Experimental Study on Supercritical CO2 Huff and Puff in Tight Conglomerate Reservoirs

Haiming Gao †,*, Wanfen Pu †,
PMCID: PMC8482507  PMID: 34604636

Abstract

graphic file with name ao1c03130_0015.jpg

A tight conglomerate reservoir is a kind of unconventional reservoir with strong heterogeneity, and CO2 injection is an economical and environmentally friendly method to enhance tight oil recovery. Supercritical CO2 is a very promising fluid medium for unconventional reservoir development due to its gas–liquid dual properties. In this study, the production effects of supercritical CO2 and non-supercritical CO2 in tight conglomerate reservoirs were quantitatively analyzed by huff and puff simulation experiments conducted under reservoir conditions (formation pressure 37 MPa, temperature 89 °C). Also, the influencing factors of CO2 huff and puff production, including injection volume, soaking time, and throughput cycles, were investigated. The results showed that supercritical CO2 improves the recovery by 4.02% compared with non-supercritical CO2. It could be seen that supercritical CO2 plays a positive role in improving tight conglomerate reservoirs. The optimal injection volume, soaking time, and throughput cycles were determined to be 0.50 PV, 2 h, and 3 cycles, respectively. This paper provides an important basis for the study of supercritical CO2 production in tight conglomerate reservoirs.

1. Introduction

A tight conglomerate oil reservoir is an indispensable unconventional resource.1 Tight oil reservoirs are widespread, mainly in the United States,2,3 Canada,4 China, and other countries. In China, the amount of tight oil resources accounts for 2/5 of recoverable oil resources, mainly distributed in Ordos, Sichuan, Songliao, Tarim, the Bohai bay, Tuha, and the Junggar Basin.5

Conventional water flooding development is not applicable to tight reservoirs due to high injection pressure, poor compatibility, etc.6 As reported by most researchers, it is difficult to carry out efficient production from the oil field with low permeability and low porosity in water flooding development.7 However, gas flooding might have a good effect on the exploitation of tight oil reservoirs, in which carbon dioxide (CO2) plays a more important role in the development of tight oil reservoirs. Also, it has been applied in many tight oil reservoirs in the world because its huff and puff development has the advantages of less investment and quick results.813

CO2 as a greenhouse gas has a great impact on the environment.

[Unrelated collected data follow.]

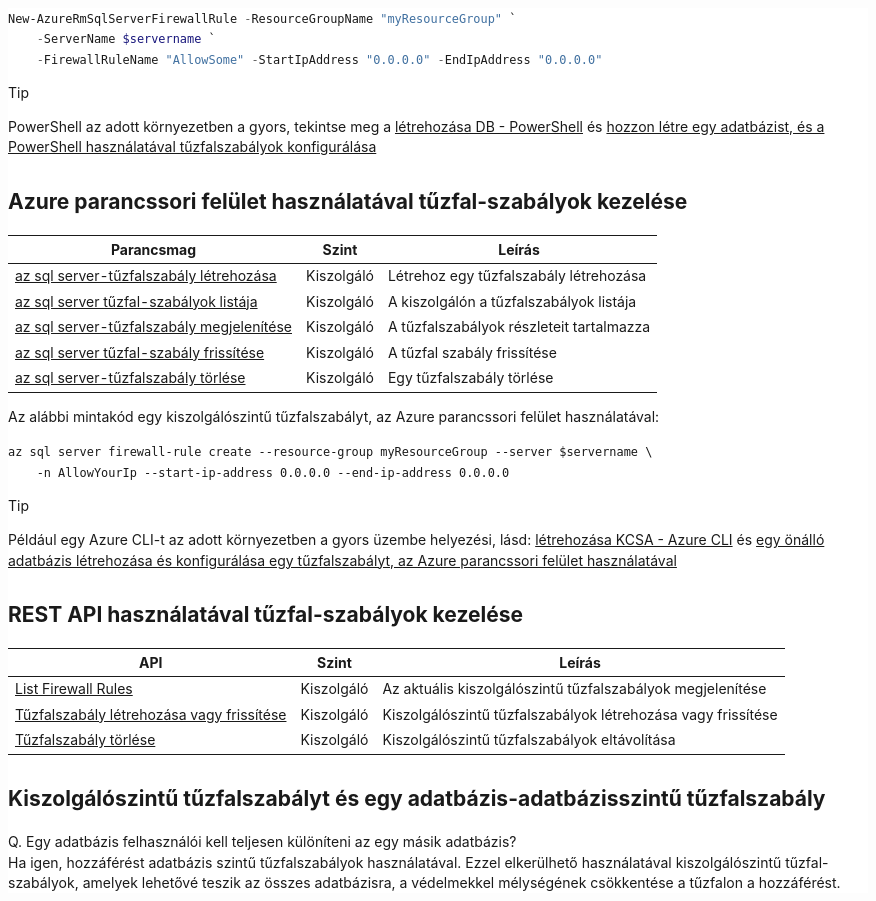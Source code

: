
 ```powershell
New-AzureRmSqlServerFirewallRule -ResourceGroupName "myResourceGroup" `
    -ServerName $servername `
    -FirewallRuleName "AllowSome" -StartIpAddress "0.0.0.0" -EndIpAddress "0.0.0.0"
```

> [!TIP]
> PowerShell az adott környezetben a gyors, tekintse meg a [létrehozása DB - PowerShell](sql-database-get-started-powershell.md) és [hozzon létre egy adatbázist, és a PowerShell használatával tűzfalszabályok konfigurálása](scripts/sql-database-create-and-configure-database-powershell.md)
>

## <a name="manage-firewall-rules-using-azure-cli"></a>Azure parancssori felület használatával tűzfal-szabályok kezelése
| Parancsmag | Szint | Leírás |
| --- | --- | --- |
|[az sql server-tűzfalszabály létrehozása](/cli/azure/sql/server/firewall-rule#az_sql_server_firewall_rule_create)|Kiszolgáló|Létrehoz egy tűzfalszabály létrehozása|
|[az sql server tűzfal-szabályok listája](/cli/azure/sql/server/firewall-rule#az_sql_server_firewall_rule_list)|Kiszolgáló|A kiszolgálón a tűzfalszabályok listája|
|[az sql server-tűzfalszabály megjelenítése](/cli/azure/sql/server/firewall-rule#az_sql_server_firewall_rule_show)|Kiszolgáló|A tűzfalszabályok részleteit tartalmazza|
|[az sql server tűzfal-szabály frissítése](/cli/azure/sql/server/firewall-rule##az_sql_server_firewall_rule_update)|Kiszolgáló|A tűzfal szabály frissítése|
|[az sql server-tűzfalszabály törlése](/cli/azure/sql/server/firewall-rule#az_sql_server_firewall_rule_delete)|Kiszolgáló|Egy tűzfalszabály törlése|

Az alábbi mintakód egy kiszolgálószintű tűzfalszabályt, az Azure parancssori felület használatával: 

```azurecli-interactive
az sql server firewall-rule create --resource-group myResourceGroup --server $servername \
    -n AllowYourIp --start-ip-address 0.0.0.0 --end-ip-address 0.0.0.0
```

> [!TIP]
> Például egy Azure CLI-t az adott környezetben a gyors üzembe helyezési, lásd: [létrehozása KCSA - Azure CLI](sql-database-get-started-cli.md) és [egy önálló adatbázis létrehozása és konfigurálása egy tűzfalszabályt, az Azure parancssori felület használatával](scripts/sql-database-create-and-configure-database-cli.md)
>

## <a name="manage-firewall-rules-using-rest-api"></a>REST API használatával tűzfal-szabályok kezelése
| API | Szint | Leírás |
| --- | --- | --- |
| [List Firewall Rules](https://docs.microsoft.com/rest/api/sql/FirewallRules/ListByServer) |Kiszolgáló |Az aktuális kiszolgálószintű tűzfalszabályok megjelenítése |
| [Tűzfalszabály létrehozása vagy frissítése](https://docs.microsoft.com/rest/api/sql/FirewallRules/CreateOrUpdate) |Kiszolgáló |Kiszolgálószintű tűzfalszabályok létrehozása vagy frissítése |
| [Tűzfalszabály törlése](https://docs.microsoft.com/rest/api/sql/FirewallRules/Delete) |Kiszolgáló |Kiszolgálószintű tűzfalszabályok eltávolítása |

## <a name="server-level-firewall-rule-versus-a-database-level-firewall-rule"></a>Kiszolgálószintű tűzfalszabályt és egy adatbázis-adatbázisszintű tűzfalszabály
Q. Egy adatbázis felhasználói kell teljesen különíteni az egy másik adatbázis?   
  Ha igen, hozzáférést adatbázis szintű tűzfalszabályok használatával. Ezzel elkerülhető használatával kiszolgálószintű tűzfal-szabályok, amelyek lehetővé teszik az összes adatbázisra, a védelmekkel mélységének csökkentése a tűzfalon a hozzáférést.   
 

[1]: ./media/sql-database-firewall-configure/sqldb-firewall-1.png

The best treatment method is storage and utilization. Many peers have shown that CO2 has a favorable effect on the development of tight oil reservoirs. Injecting CO2 into the reservoir can not only enhance oil and gas recovery but also realize the purpose of burying CO2 underground for a long time. This accordingly reduces greenhouse gas emissions and rationally uses resources.1416

As reported, the critical temperature and pressure of supercritical CO2 (scCO2) are 31.2 °C and 7.38 MPa, respectively. When both the pressure and temperature of CO2 exceed the critical point, CO2 reaches a supercritical state, as shown in the red area in Figure 1. At this point, CO2 has the dual properties of a gas and liquid, which not only has the same diffusion coefficient and low viscosity as a gas but also has the same density and solubility as a liquid. scCO2 at this time has a significant effect on enhancing the recovery of tight oil reservoirs.17

Figure 1.

Figure 1

Phase diagram of CO2.

In the past several years, a number of researchers have investigated the application of scCO2 to oilfield development.1820 Shang et al.21 systematically studied the influence of reservoir conditions such as pressure and reservoir physical properties on the diffusion coefficient and concentration distribution of scCO2 and established a prediction method for the concentration field and diffusion front of scCO2. Wei et al.22 indicated that the high injection pressure of scCO2 into the tight bitumen layer is helpful for enhanced oil recovery but will accelerate the asphaltene precipitation in the formation. Samara et al.23 used scCO2 to study the oil-displacement mechanism of enhanced oil recovery in tight rock reservoirs and analyzed the effects of interfacial tension, wettability, diffusion, and adsorption on scCO2 development. These works demonstrate the importance of scCO2 for tight reservoir development.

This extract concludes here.